Facebook pixel STLCC Recognizes Four Female Presidents #WHM, Part Two

STLCC Recognizes Four Female Presidents #WHM, Part Two

A Special Series Presented by St. Louis Community College
This Women's History Month, STLCC is proud to recognize the lives and amazing accomplishments of our four current female campus presidents. Learn about their past, what success for our students at STLCC means to them, and what the future has to hold for our four main campuses. This is the second story of a four-part series that tells the stories of the four current campus presidents.

Spotlight on Julie Fickas, Ed.D., campus president and chief academic officer, STLCC-Forest Park

Julie FickasJulie Fickas joined the full-time faculty at St.

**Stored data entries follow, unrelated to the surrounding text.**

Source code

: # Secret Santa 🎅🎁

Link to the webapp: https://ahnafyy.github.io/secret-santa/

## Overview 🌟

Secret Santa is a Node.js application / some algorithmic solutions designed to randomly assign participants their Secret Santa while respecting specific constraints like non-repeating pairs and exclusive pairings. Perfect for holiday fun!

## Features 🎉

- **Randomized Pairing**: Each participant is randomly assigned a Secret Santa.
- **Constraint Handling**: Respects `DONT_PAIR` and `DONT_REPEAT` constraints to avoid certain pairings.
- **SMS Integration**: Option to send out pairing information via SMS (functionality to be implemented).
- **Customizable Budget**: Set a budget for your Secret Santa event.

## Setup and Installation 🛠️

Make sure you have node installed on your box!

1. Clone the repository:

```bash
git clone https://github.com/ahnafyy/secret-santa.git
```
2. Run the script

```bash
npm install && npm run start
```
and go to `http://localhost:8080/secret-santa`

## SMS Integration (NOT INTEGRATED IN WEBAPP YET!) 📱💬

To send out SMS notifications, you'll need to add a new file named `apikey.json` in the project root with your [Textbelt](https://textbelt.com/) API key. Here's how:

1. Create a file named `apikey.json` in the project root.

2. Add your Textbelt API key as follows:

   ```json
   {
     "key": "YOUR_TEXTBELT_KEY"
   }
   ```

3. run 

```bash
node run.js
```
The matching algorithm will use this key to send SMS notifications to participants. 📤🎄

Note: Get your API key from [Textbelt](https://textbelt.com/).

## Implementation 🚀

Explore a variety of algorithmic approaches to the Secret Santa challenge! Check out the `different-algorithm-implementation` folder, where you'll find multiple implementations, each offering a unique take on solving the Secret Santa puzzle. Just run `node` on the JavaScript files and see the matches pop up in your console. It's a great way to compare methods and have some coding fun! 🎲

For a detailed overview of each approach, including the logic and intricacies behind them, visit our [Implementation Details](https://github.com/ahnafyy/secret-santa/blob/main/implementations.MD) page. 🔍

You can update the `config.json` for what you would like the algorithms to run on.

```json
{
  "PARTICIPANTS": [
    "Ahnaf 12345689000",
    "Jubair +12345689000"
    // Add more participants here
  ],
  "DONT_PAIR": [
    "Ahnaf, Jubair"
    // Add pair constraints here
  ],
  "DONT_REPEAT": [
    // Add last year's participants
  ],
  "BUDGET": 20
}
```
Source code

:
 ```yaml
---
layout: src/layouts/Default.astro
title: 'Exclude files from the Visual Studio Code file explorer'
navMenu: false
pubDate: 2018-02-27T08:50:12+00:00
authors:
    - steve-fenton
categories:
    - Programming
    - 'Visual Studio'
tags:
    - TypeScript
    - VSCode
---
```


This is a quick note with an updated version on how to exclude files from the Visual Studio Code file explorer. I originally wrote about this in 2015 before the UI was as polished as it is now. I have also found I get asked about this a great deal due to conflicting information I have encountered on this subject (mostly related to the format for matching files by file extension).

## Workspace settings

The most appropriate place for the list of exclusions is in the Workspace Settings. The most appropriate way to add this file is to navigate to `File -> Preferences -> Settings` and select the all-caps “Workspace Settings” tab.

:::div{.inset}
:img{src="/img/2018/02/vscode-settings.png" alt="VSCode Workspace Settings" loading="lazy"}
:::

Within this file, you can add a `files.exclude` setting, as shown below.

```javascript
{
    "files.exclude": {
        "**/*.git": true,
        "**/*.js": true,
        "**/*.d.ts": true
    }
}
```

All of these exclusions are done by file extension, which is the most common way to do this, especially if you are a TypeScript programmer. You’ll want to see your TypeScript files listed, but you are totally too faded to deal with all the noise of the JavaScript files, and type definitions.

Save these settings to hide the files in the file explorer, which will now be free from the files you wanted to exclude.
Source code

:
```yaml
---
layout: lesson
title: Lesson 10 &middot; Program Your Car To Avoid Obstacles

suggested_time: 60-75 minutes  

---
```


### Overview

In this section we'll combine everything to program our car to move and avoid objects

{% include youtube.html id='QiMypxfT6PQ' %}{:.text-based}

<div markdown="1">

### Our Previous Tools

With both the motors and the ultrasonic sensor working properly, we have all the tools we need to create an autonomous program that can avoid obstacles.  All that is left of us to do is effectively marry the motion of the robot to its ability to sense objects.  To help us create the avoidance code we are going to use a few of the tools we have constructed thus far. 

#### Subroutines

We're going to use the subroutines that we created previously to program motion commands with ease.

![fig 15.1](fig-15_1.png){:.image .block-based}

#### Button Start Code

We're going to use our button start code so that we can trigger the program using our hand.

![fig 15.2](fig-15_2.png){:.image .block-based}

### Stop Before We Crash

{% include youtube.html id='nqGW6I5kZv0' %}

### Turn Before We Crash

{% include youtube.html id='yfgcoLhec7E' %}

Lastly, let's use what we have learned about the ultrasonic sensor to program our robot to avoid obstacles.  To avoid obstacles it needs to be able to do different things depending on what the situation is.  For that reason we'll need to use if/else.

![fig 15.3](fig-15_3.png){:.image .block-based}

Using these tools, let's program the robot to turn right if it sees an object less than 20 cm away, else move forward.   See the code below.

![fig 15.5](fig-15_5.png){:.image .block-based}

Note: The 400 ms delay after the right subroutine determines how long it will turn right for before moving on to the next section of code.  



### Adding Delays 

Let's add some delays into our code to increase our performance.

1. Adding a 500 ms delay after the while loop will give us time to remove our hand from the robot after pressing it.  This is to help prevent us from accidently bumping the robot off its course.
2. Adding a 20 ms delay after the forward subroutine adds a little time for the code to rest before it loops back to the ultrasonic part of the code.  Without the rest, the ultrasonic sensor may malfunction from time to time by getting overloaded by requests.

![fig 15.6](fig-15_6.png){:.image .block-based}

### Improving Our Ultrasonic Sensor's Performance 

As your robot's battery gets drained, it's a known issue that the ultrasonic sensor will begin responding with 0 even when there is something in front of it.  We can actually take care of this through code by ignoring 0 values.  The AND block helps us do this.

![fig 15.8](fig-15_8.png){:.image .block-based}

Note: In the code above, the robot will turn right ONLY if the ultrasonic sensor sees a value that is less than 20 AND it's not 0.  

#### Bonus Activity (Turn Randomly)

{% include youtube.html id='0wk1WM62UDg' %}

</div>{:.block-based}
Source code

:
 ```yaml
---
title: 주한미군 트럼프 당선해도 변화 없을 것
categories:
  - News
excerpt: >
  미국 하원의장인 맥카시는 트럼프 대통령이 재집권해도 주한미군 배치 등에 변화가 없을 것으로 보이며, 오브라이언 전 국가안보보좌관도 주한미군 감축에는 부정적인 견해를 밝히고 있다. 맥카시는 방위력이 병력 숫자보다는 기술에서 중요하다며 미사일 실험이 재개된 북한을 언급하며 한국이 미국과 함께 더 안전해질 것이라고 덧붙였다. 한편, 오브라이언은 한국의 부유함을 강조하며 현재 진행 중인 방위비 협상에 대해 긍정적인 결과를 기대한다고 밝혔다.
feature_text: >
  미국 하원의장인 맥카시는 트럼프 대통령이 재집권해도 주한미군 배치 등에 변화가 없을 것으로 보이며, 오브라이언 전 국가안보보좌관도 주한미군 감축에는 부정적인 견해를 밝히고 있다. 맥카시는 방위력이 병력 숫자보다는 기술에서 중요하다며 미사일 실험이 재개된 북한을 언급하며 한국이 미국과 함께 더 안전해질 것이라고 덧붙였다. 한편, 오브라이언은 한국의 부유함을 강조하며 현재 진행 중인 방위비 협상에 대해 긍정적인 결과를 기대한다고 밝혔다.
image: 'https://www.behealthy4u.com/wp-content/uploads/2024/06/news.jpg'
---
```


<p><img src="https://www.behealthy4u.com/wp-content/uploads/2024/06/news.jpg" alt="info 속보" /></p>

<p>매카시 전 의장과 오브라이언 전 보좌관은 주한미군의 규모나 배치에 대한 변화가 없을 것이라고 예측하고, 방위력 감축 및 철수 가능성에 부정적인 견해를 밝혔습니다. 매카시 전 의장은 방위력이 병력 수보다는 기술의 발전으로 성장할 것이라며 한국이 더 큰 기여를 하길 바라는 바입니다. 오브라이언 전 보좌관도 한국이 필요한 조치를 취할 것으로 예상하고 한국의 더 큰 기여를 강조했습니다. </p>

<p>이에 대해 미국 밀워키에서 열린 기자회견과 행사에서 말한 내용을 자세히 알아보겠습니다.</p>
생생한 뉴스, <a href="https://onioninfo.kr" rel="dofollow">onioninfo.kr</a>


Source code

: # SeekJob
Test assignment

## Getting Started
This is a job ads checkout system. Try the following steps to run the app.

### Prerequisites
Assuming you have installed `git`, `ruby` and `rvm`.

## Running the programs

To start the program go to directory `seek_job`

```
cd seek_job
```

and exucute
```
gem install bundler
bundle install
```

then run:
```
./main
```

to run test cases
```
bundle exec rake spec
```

Louis Community College in 2009 after nearly 18 years as an adjunct faculty member.

Her adjunct career included teaching coursework in biology at STLCC-Florissant Valley, Lindenwood University and Parkland College in Champaign, Ill.  

Since coming to STLCC she has served on multiple campuses as a faculty member, department chair, interim dean, dean and interim president.

Fickas received her doctorate in interdisciplinary leadership from Creighton University. She also holds master’s and bachelor’s degrees in biology from Southern Illinois University at Edwardsville.

She serves on several boards, including the St. Louis City Workforce Development Board, School District of University City NAF Advisory Board, and the Missouri Botanical Gardens Education Mission Council.

In her free time, Fickas enjoys native and vegetable gardening, traveling with her husband and her five grandchildren.

Q&A with Julie Fickas, Ed.D.

What women inspires you and why?

My grandmother and my mother were/are both inspirations to me. 

My grandmother, Gladys Bequette, worked as a secretary in a circuit clerk’s office. At that time, women were mostly secretaries if they worked outside the home. She was progressive and had a job outside the home. She was extremely bright and worked very hard. She always pushed me to do my best – something I saw her do both in her work at her office and also at home. She dreamed of her grandchildren doing more than she ever did.  

My proudest moment was completing my doctoral degree.  My grandmother could not be there for the ceremony, but it was live-streamed and our family helped her to watch on a computer. I waved to her through the camera and knew that she was proud that I had achieved something she had only dreamed would be possible for me.  

My mother, Karlene Feldker, was also an inspiration. Like my grandmother, my mom was a secretary in a legal office. She was not satisfied in this role and always wanted to be more. She went back to school when I was in high school and finished her bachelor’s degree in math while I was in college. She was an encourager for me to continue my educational journey from my bachelor’s degree to my doctorate.  

How do you balance your career with your personal life and passions? Is there such a thing as balance?

I think that balancing my career with my personal life and passions has actually been one of the hardest things to do. When my children were younger, I only worked as an adjunct faculty member after trying a stint as a full-time research assistant and finding the full-time work situation to not be a good fit for me. The part-time work in the evenings allowed me to balance the guilt that I think many moms have when they work outside the home.  

Once my children got older, I was able to take on full-time work and not feel torn between my work and all of the activities that come with children in the home. In my role as a president, it would be very easy to work all day and all night and still not get everything done. I have set some boundaries on my evening and weekend times to try to balance my work and personal life more.  

I tend to go to work early in the mornings so that I can have more evening time free to be with my husband, Rodney. If I need to work in the evening or on a weekend, I try to only do emergent work. I have found that the time away from work hanging out with my family or planting things in my garden actually makes me a better employee. So, making sure that I have time away from work is crucial for me.

Julie FickasHow have you built confidence and/or resiliency over the course of your career?

To be quite honest, I often lack confidence. This may not be as negative as it sounds, though. Because I lack confidence, I know I need people around me to advise me. It is all of the people who surround me that have provided the resiliency I have experienced.  

There is a proverb that notes that, “Without counsel plans fail, but with many advisers they succeed.”  I have found this to be true throughout my career. The more different types of voices you surround yourself with, the better your decisions will be and the more informed you will be to do the tasks needed. Any confidence I have is due to the many people who surround me to do the work we do together.

Can you give examples of how women can be supportive to other women at work?

Here are a couple examples of how women can be supportive to other women at work:

  • Mentoring other women is very important to support them and to help them develop their leadership skills. I have had many women mentors over the years that have and continue to have profound effects on how I do things.
  • Encouraging other women to not give up on their goals is another way to be supportive. It is so easy to just settle for something less. Encouraging others when they are tired because of the many directions they are pulled as possibly a wife, mother, daughter, etc., can help them to continue to reach for their goals.